• Exercise:
Wherever a line of the data contains "string", copy that line.

• Entries supplied:
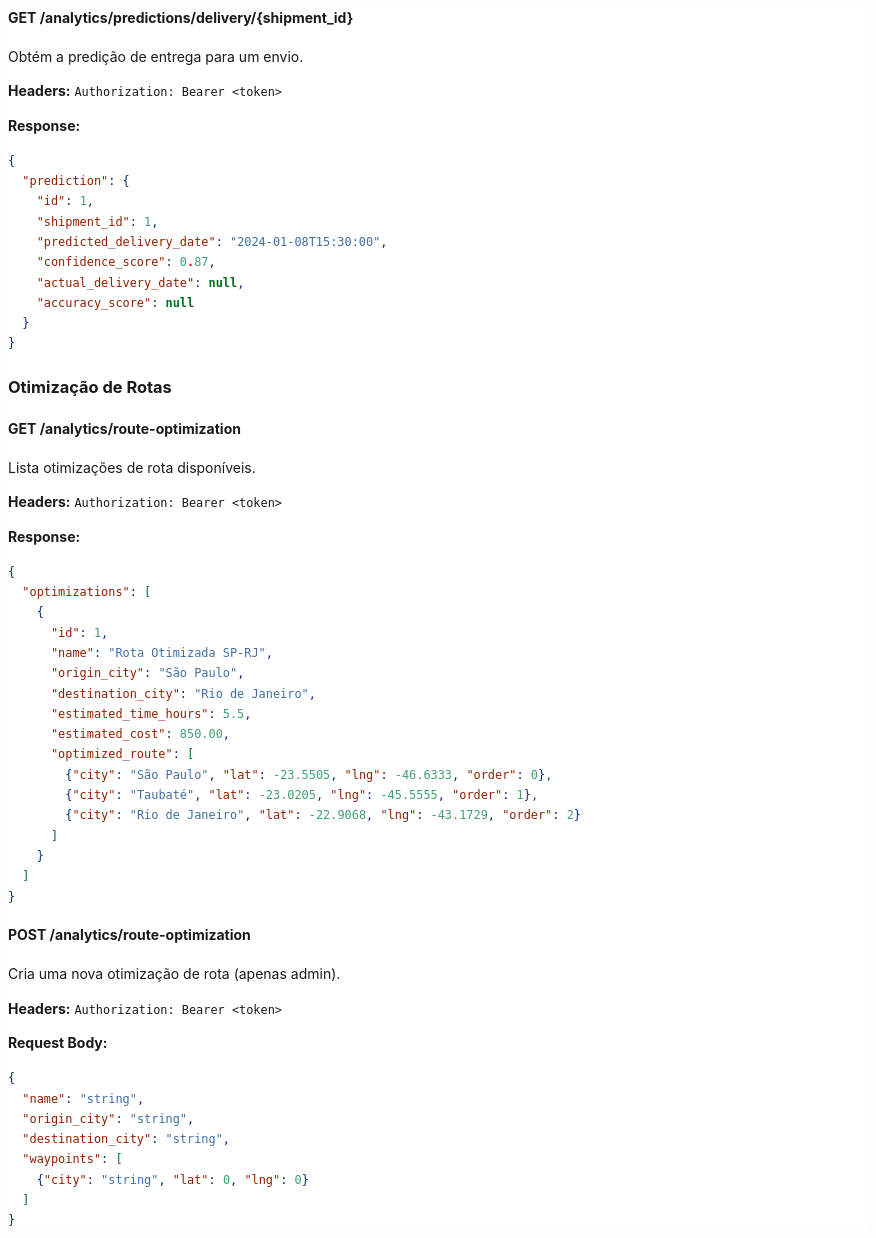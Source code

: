 
#### GET /analytics/predictions/delivery/{shipment_id}
Obtém a predição de entrega para um envio.

**Headers:** `Authorization: Bearer <token>`

**Response:**
```json
{
  "prediction": {
    "id": 1,
    "shipment_id": 1,
    "predicted_delivery_date": "2024-01-08T15:30:00",
    "confidence_score": 0.87,
    "actual_delivery_date": null,
    "accuracy_score": null
  }
}
```

### Otimização de Rotas

#### GET /analytics/route-optimization
Lista otimizações de rota disponíveis.

**Headers:** `Authorization: Bearer <token>`

**Response:**
```json
{
  "optimizations": [
    {
      "id": 1,
      "name": "Rota Otimizada SP-RJ",
      "origin_city": "São Paulo",
      "destination_city": "Rio de Janeiro",
      "estimated_time_hours": 5.5,
      "estimated_cost": 850.00,
      "optimized_route": [
        {"city": "São Paulo", "lat": -23.5505, "lng": -46.6333, "order": 0},
        {"city": "Taubaté", "lat": -23.0205, "lng": -45.5555, "order": 1},
        {"city": "Rio de Janeiro", "lat": -22.9068, "lng": -43.1729, "order": 2}
      ]
    }
  ]
}
```

#### POST /analytics/route-optimization
Cria uma nova otimização de rota (apenas admin).

**Headers:** `Authorization: Bearer <token>`

**Request Body:**
```json
{
  "name": "string",
  "origin_city": "string",
  "destination_city": "string",
  "waypoints": [
    {"city": "string", "lat": 0, "lng": 0}
  ]
}
```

• Response to the exercise:
  "name": "string",
  "origin_city": "string",
  "destination_city": "string",
    {"city": "string", "lat": 0, "lng": 0}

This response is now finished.